We lay there for a long time getting snowed on and talking philosophically. If I remember correctly, J was doing most of the talking. I was so intoxicated by everything that I kept sucking on a cigarette to try and imprint the moment in my mind, to crystallise it in time. Earlier we had glimpsed a lighthouse and had been perplexed by the irregularity of its flashing light. I hypothesised that the low-lying clouds and precipitation intermittently blotted it out. Now there was a violet light flashing in the distance. I joked that the lighthouse moonlighted as a disco on Fridays. But then the light started moving closer. It began coming towards us. My mind scrambled to explain this surreal sight: a singular violet light making a beeline through the darkness. We stood up, brushed ourselves down. We silently prepared for the worst, secretly hoped for the best. Never could we have guessed what was coming our way: Neptune, going amber hunting, on a bike, in blackest night.
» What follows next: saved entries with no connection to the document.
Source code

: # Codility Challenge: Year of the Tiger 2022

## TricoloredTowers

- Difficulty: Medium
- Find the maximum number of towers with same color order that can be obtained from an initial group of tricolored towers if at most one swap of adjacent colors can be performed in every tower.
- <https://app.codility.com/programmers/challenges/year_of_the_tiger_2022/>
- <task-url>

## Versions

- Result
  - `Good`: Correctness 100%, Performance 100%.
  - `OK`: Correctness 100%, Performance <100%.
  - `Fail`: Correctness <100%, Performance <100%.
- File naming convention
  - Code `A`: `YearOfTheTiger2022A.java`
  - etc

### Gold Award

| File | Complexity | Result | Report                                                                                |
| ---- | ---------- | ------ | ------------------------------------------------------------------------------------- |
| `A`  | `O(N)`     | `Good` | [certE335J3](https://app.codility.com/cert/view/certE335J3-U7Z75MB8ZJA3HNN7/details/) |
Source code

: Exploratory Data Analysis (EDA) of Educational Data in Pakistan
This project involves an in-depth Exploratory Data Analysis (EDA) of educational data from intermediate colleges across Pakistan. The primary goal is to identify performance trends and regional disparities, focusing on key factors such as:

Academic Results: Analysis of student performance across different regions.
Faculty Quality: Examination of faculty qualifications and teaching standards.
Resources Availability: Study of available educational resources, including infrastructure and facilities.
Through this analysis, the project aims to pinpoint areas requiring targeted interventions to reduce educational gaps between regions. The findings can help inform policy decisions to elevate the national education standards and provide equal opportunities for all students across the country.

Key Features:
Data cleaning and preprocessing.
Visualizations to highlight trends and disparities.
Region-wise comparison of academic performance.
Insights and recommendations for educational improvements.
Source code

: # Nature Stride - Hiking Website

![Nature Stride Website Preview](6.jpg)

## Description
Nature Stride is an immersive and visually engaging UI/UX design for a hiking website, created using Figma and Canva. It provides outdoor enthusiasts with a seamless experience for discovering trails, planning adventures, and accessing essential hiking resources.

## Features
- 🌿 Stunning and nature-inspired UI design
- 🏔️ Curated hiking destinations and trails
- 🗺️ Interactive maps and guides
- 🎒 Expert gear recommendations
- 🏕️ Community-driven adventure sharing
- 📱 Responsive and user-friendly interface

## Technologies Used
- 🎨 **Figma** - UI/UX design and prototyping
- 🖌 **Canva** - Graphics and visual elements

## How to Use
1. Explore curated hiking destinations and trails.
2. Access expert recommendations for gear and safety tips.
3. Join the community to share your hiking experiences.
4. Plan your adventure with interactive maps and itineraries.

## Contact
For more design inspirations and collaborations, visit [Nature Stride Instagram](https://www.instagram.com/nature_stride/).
Neptune barely paid any attention to us as he got off his bike, stood it on the beach, and went into the sea (in chest-high waders). The violet light was coming from a strange contraption on his head (it was too dark to see what it looked like). As he stood in the waves, shaking his head at something or other, J and I looked at each other in total confusion. Was this mysterious figure a deity? A fisherman? A lunatic? Was he a serial killer combing the beach for prey? As I gulped down the last of the White Russian, I felt that any explanation would make equal sense in limbo. I readied myself to genuflect before a god or use the keys in my pocket as a weapon.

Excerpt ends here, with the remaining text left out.